Wednesday, June 27, 2012

Gideon Softer: FDA Killing Crohn’s Patients (And Others)



I came across this op-ed in the Wall-Street Journal recently in a case about how a young man who was diagnosed with Crohn’s was fighting for his life. What is even worse is that the author (young man who has Crohn’s passed away last year). The author Gideon Sofer enrolled in a clinical trial after having half of his intestine removed. Sofer was enrolled in a clinical trial for stem cell therapy made by a company called Osiris Therapeutics. The drug called Prochymal had already shown promising results in Phase II and Sofer was entering the Phase III trial. However, clinical trials are randomized and double blinded so the patient and doctor has no idea what drug they are getting. In a short period Sofer became worse yet had no idea if he was getting the treatment or placebo. He and his doctors tried to get Osiris to get more information but the FDA doesn’t allow that. Even though Prochymal had “fast track” status from the FDA in 2007 the drug is still not on the market meanwhile Crohn’s patients and patients with other illnesses can benefit from the drug.

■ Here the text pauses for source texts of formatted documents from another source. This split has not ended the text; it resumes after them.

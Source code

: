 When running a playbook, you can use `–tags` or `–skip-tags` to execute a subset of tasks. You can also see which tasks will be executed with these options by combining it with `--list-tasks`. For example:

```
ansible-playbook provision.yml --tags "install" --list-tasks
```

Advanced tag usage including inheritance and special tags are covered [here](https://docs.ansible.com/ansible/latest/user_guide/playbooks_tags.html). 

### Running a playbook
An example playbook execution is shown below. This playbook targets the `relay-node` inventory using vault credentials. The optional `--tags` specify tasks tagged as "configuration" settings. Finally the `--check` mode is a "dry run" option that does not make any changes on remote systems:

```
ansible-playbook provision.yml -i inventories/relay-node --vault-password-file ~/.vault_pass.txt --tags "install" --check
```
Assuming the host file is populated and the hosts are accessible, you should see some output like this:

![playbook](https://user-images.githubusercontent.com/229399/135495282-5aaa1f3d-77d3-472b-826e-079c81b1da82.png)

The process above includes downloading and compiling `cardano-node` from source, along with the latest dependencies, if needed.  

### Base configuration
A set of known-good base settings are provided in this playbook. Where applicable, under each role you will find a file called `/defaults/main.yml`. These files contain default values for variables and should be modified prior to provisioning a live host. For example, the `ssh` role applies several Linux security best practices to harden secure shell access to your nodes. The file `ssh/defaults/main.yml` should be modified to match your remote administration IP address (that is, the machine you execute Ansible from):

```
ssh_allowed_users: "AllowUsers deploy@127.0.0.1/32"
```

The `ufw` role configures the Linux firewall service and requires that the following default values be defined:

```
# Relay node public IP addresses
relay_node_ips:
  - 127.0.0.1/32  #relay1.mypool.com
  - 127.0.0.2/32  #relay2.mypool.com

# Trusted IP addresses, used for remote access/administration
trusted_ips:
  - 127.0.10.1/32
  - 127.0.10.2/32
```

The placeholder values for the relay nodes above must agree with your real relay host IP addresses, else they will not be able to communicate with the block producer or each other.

The problem with the FDA is that no drug is too safe for them. Every drug does contain risks and side effects the question is what tradeoffs are people willing to make. I would be willing to bet that a typical Crohn’s patients has much more knowledge about Crohn’s disease than anyone on the FDA panel that approves the drug. Real people are suffering and the FDA controls what patients can use or not use. I would rather see the FDA first check to see if the drugs were safe and then allow patients to determine if they worked. Patients are not uninformed fools. When people make decisions they often go to a doctor (sometimes even two or three), do research, and talk to loved ones. What is even more interesting is that the FDA has made it harder today for a drug to become approved even though we more information than we have ever had about the human body. Everybody has different genetics, biology, and chemistry within their body and to make a blanket statement about a group of people who suffer from the same thing is ridiculous. Even people with rare diseases often don’t have the same exact symptoms which makes the case for how every individual is different and when the FDA claims a drug isn’t effective they forget that some people have benefitted.

Also have you ever wondered why Remicade and Humira are not cheap? Since the FDA limits what drugs enter the market they have a monopoly on what drug companies can offer. Drug companies invest billions of dollars into each drug they research and develop yet only a very tiny percent get approved. So in essence when you pay for the cost of a blockbuster drug you are also paying for the drugs that didn’t work since the drug company is trying to try to recoup some of their investment. If more drugs were approved it would create more competition which would lower the prices of all drugs and in the long run help patients with their illnesses. Also because drugs are not approved information is suppressed about what drugs work or don’t work. This helps to retard progresses in our understanding in how drugs interact with the body.

The tragic case of Gideon Sofer teaches us that the FDA does more harm than good and it’s power should be limited and given to the millions of patients that suffer from not only Crohn’s but other chronic and deadly diseases. The FDA needs to realize knowledge is power and they do an incredible job of suppressing progress.